[PATCH v2 0/5] arm64: kernel: Add support for User Access Override
Catalin Marinas
catalin.marinas at arm.com
Mon Mar 7 09:38:35 PST 2016
(cc'ing Kees)
On Mon, Mar 07, 2016 at 04:43:19PM +0000, James Morse wrote:
> I've just spotted UAO causes the test_user_copy module (CONFIG_TEST_USER_COPY)
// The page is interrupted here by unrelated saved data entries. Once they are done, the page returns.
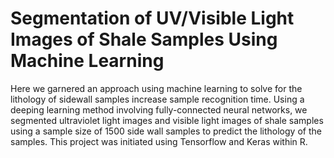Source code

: # Segmentation of UV/Visible Light Images of Shale Samples Using Machine Learning


Here we garnered an approach using machine learning to solve for the lithology of sidewall samples increase sample recognition time. Using a deeping learning method involving fully-connected neural networks, we segmented ultraviolet light images and visible light images of shale samples using a sample size of 1500 side wall samples to predict the lithology of the samples. This project was initiated using Tensorflow and Keras within R.

 

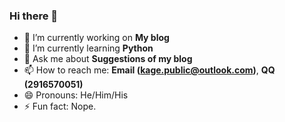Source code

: ### Hi there 👋

- 🔭 I’m currently working on **My blog**
- 🌱 I’m currently learning **Python**
- 💬 Ask me about **Suggestions of my blog**
- 📫 How to reach me: **Email (kage.public@outlook.com)**, **QQ (2916570051)**
- 😄 Pronouns: He/Him/His
- ⚡ Fun fact: Nope.

<!--
**kage-shadows/kage-shadows** is a ✨ _special_ ✨ repository because its `README.md` (this file) appears on your GitHub profile.

Here are some ideas to get you started:

- 🔭 I’m currently working on ...
- 🌱 I’m currently learning ...
- 👯 I’m looking to collaborate on ...
- 🤔 I’m looking for help with ...
- 💬 Ask me about ...
- 📫 How to reach me: ...
- 😄 Pronouns: ...
- ⚡ Fun fact: ...
-->
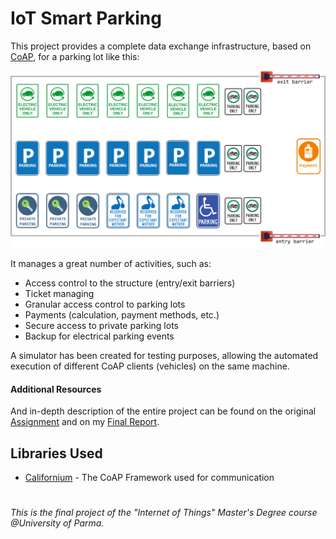 # IoT Smart Parking
This project provides a complete data exchange infrastructure, based on [CoAP](http://coap.technology/), for a parking lot like this:

![Scheme](docs/Scheme.png "Scheme")

It manages a great number of activities​,​ ​such​ ​as: 
* Access​ ​control​ ​to​ ​the​ ​structure​ ​(entry/exit​ ​barriers)
* Ticket​ ​managing 
* Granular​ ​access​ ​control​ ​to​ ​parking​ ​lots 
* Payments​ ​(calculation,​ ​payment​ ​methods,​ ​etc.) 
* Secure​ ​access​ ​to​ ​private​ ​parking​ ​lots 
* Backup​ ​for​ ​electrical​ ​parking​ ​events

A simulator has been created for testing purposes, allowing the automated execution of different CoAP clients (vehicles) on the same machine.

#### Additional Resources
And in-depth description of the entire project can be found on the original [Assignment](docs/Final%20Project.pdf) and on my [Final Report](docs/Report.pdf).

## Libraries Used
- [Californium](https://www.eclipse.org/californium/) - The CoAP Framework used for communication

#
_This is the final project of the "Internet of Things" Master's Degree course @University of Parma._
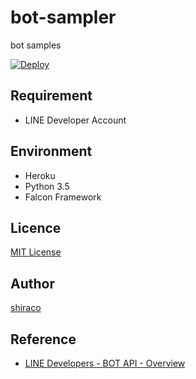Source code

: bot-sampler
====

bot samples

[![Deploy](https://www.herokucdn.com/deploy/button.png)](https://heroku.com/deploy)

## Requirement

* LINE Developer Account

## Environment

* Heroku
* Python 3.5
* Falcon Framework

## Licence

[MIT License]()

## Author

[shiraco](https://github.com/shiraco)

## Reference

* [LINE Developers - BOT API - Overview](https://developers.line.me/bot-api/overview)
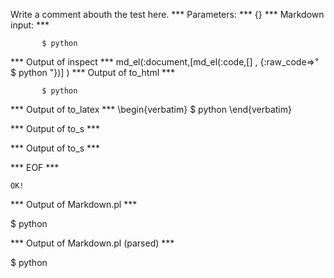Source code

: Write a comment abouth the test here.
*** Parameters: ***
{}
*** Markdown input: ***

           $ python       



*** Output of inspect ***
md_el(:document,[md_el(:code,[] , {:raw_code=>"       $ python       "})] )
*** Output of to_html ***

<pre><code>       $ python       </code></pre>

*** Output of to_latex ***
\begin{verbatim}       $ python       \end{verbatim}

*** Output of to_s ***

*** Output of to_s ***

*** EOF ***



	OK!



*** Output of Markdown.pl ***
<p>$ python       </p>

*** Output of Markdown.pl (parsed) ***
<p>$ python       </p
 >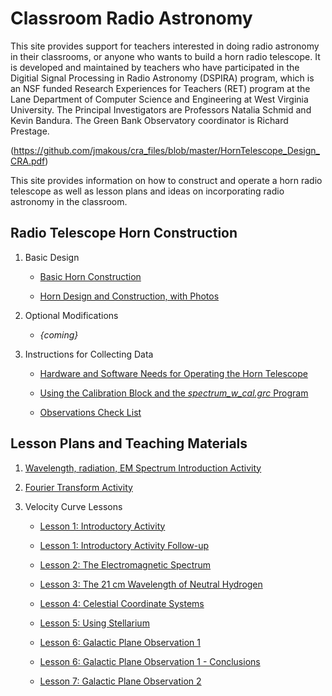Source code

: # Classroom Radio Astronomy
This site provides support for teachers interested in doing radio astronomy in their classrooms, or anyone who wants to build a horn radio telescope. It is developed and maintained by teachers who have participated in the Digitial Signal Processing in Radio Astronomy (DSPIRA) program, which is an NSF funded Research Experiences for Teachers (RET) program at the Lane Department of Computer Science and Engineering at West Virginia University. The Principal Investigators are Professors Natalia Schmid and Kevin Bandura. The Green Bank Observatory coordinator is Richard Prestage.

(https://github.com/jmakous/cra_files/blob/master/HornTelescope_Design_CRA.pdf)

This site provides information on how to construct and operate a horn radio telescope as well as lesson plans and ideas on incorporating radio astronomy in the classroom.

## Radio Telescope Horn Construction

1. Basic Design

   * [Basic Horn Construction](https://github.com/jmakous/cra_files/blob/master/DSPIRA_Horn_Assembly.pdf)

   * [Horn Design and Construction, with Photos](https://github.com/jmakous/cra_files/blob/master/HornTelescope_Design_CRA.pdf)


2. Optional Modifications

   * _{coming}_
   
3. Instructions for Collecting Data
   
   * [Hardware and Software Needs for Operating the Horn Telescope](https://github.com/jmakous/cra_files/blob/master/HardwareSoftware_Needs_for_HornTelescope.pdf)
   
   * [Using the Calibration Block and the _spectrum_w_cal.grc_ Program](https://github.com/jmakous/cra_files/blob/master/Instructions_DSPIRAHorn_spectrometer_program.pdf)
   
   * [Observations Check List](https://github.com/jmakous/cra_files/blob/master/Observations_CheckList.pdf)

## Lesson Plans and Teaching Materials

1. [Wavelength, radiation, EM Spectrum Introduction Activity](https://github.com/jmakous/cra_files/blob/master/wavelengths_radiation_EM_intro.pdf)

2. [Fourier Transform Activity](https://github.com/jmakous/cra_files/blob/master/FourierTransform_Activity.pdf)

3. Velocity Curve Lessons

   * [Lesson 1: Introductory Activity](https://github.com/jmakous/cra_files/blob/master/VelocityCurve_Lesson1_2018.pdf)
   
   * [Lesson 1: Introductory Activity Follow-up](https://github.com/jmakous/cra_files/blob/master/VelocityCurve_Lesson1_Followup_2018.pdf)
   
   * [Lesson 2: The Electromagnetic Spectrum](https://github.com/jmakous/cra_files/blob/master/VelocityCurve_Lesson2_2018.pdf)
   
   * [Lesson 3: The 21 cm Wavelength of Neutral Hydrogen](https://github.com/jmakous/cra_files/blob/master/VelocityCurve_Lesson3_2018.pdf)
   
   * [Lesson 4: Celestial Coordinate Systems](https://github.com/jmakous/cra_files/blob/master/VelocityCurve_Lesson4_2018.pdf)
   
   * [Lesson 5: Using Stellarium](https://github.com/jmakous/cra_files/blob/master/VelocityCurve_Lesson5_2018.pdf)
   
   * [Lesson 6: Galactic Plane Observation 1](https://github.com/jmakous/cra_files/blob/master/VelocityCurve_Lesson6_GalacticPlaneObservation1_2018.pdf)
   
   * [Lesson 6: Galactic Plane Observation 1 - Conclusions](https://github.com/jmakous/cra_files/blob/master/VelocityCurve_Lesson6_GalacticPlaneObservation1_Conclusions_2018.pdf)
   
   * [Lesson 7: Galactic Plane Observation 2](https://github.com/jmakous/cra_files/blob/master/VelocityCurve_Lesson7_2018.pdf)
   
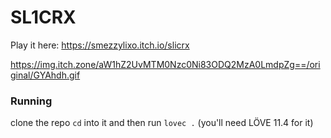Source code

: # SL1CRX
Play it here: https://smezzylixo.itch.io/slicrx

https://img.itch.zone/aW1hZ2UvMTM0Nzc0Ni83ODQ2MzA0LmdpZg==/original/GYAhdh.gif

### Running 
clone the repo `cd` into it and then run `lovec .` (you'll need LÖVE 11.4 for it) 

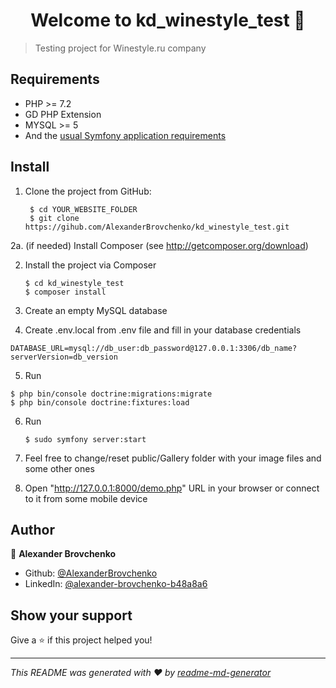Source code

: <h1 align="center">Welcome to kd_winestyle_test 👋</h1>
<p>
</p>

> Testing project for Winestyle.ru company

## Requirements

- PHP >= 7.2
- GD PHP Extension
- MYSQL >= 5
- And the [usual Symfony application requirements](https://symfony.com/doc/current/reference/requirements)

## Install

1. Clone the project from GitHub:

        $ cd YOUR_WEBSITE_FOLDER
        $ git clone https://gihub.com/AlexanderBrovchenko/kd_winestyle_test.git

 2a. (if needed) Install Composer (see http://getcomposer.org/download)

 2. Install the project via Composer

        $ cd kd_winestyle_test
        $ composer install

  3. Create an empty MySQL database

  4. Create .env.local from .env file and fill in your database credentials

    DATABASE_URL=mysql://db_user:db_password@127.0.0.1:3306/db_name?serverVersion=db_version

   5. Run


    $ php bin/console doctrine:migrations:migrate
    $ php bin/console doctrine:fixtures:load

 6. Run

        $ sudo symfony server:start

 7. Feel free to change/reset public/Gallery folder with your image files and some other ones

 8. Open "http://127.0.0.1:8000/demo.php" URL in your browser or connect to it from some mobile device

 ## Author

👤 **Alexander Brovchenko**

* Github: [@AlexanderBrovchenko](https://github.com/AlexanderBrovchenko)
* LinkedIn: [@alexander-brovchenko-b48a8a6](https://linkedin.com/in/alexander-brovchenko-b48a8a6)

## Show your support

Give a ⭐️ if this project helped you!

***
_This README was generated with ❤️ by [readme-md-generator](https://github.com/kefranabg/readme-md-generator)_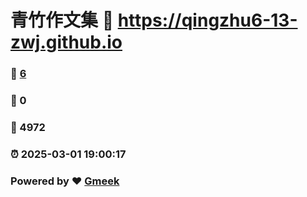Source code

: # 青竹作文集 :link: https://qingzhu6-13-zwj.github.io 
### :page_facing_up: [6](https://qingzhu6-13-zwj.github.io/tag.html) 
### :speech_balloon: 0 
### :hibiscus: 4972 
### :alarm_clock: 2025-03-01 19:00:17 
### Powered by :heart: [Gmeek](https://github.com/Meekdai/Gmeek)
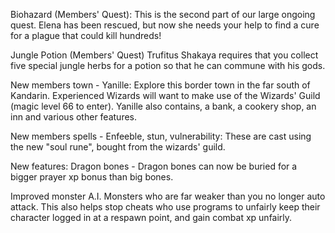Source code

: Biohazard (Members' Quest): This is the second part of our large ongoing quest. Elena has been rescued, but now she needs your help to find a cure for a plague that could kill hundreds!

Jungle Potion (Members' Quest) Trufitus Shakaya requires that you collect five special jungle herbs for a potion so that he can commune with his gods.

New members town - Yanille: Explore this border town in the far south of Kandarin. Experienced Wizards will want to make use of the Wizards' Guild (magic level 66 to enter). Yanille also contains, a bank, a cookery shop, an inn and various other features.

New members spells - Enfeeble, stun, vulnerability: These are cast using the new "soul rune", bought from the wizards' guild.

New features: Dragon bones - Dragon bones can now be buried for a bigger prayer xp bonus than big bones.

Improved monster A.I. Monsters who are far weaker than you no longer auto attack. This also helps stop cheats who use programs to unfairly keep their character logged in at a respawn point, and gain combat xp unfairly.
> to fail. Who to blame is up for discussion. The test is passing a user pointer
> as the 'to' field of copy_from_user(), which it expects to fail gracefully:
>
> lib/test_user_copy.c:75
> > /* Invalid usage: none of these should succeed. */
> [ ... ]
> > ret |= test(!copy_from_user(bad_usermem, (char __user *)kmem,
> > PAGE_SIZE),
> > "illegal reversed copy_from_user passed");
> >
>
> access_ok() catches the "(char __user *)kmem", causing copy_from_user() to pass
> bad_usermem to memset():
>
> arch/arm64/include/asm/uaccess.h:279
> > if (access_ok(VERIFY_READ, from, n))
> > n = __copy_from_user(to, from, n);
> > else /* security hole - plug it */
> > memset(to, 0, n);
>
> This (correctly) trips UAO's "Accessing user space memory outside uaccess.h
> routines" message, which is a little confusing to debug, and stops the rest of
> the module's tests from being run.
I suggest we don't do anything on arch/arm64 (or arch/arm), I just
consider the test to be broken. The semantics of copy_from_user() don't
say anything about the safety checks on the destination pointer, this is
supposed to be a valid kernel address. The test assumes that if the
source pointer is invalid, the copy_from_user() routine should not touch
the destination.
A better test would be to use a destination buffer filled with a poison
value and checked after the operation.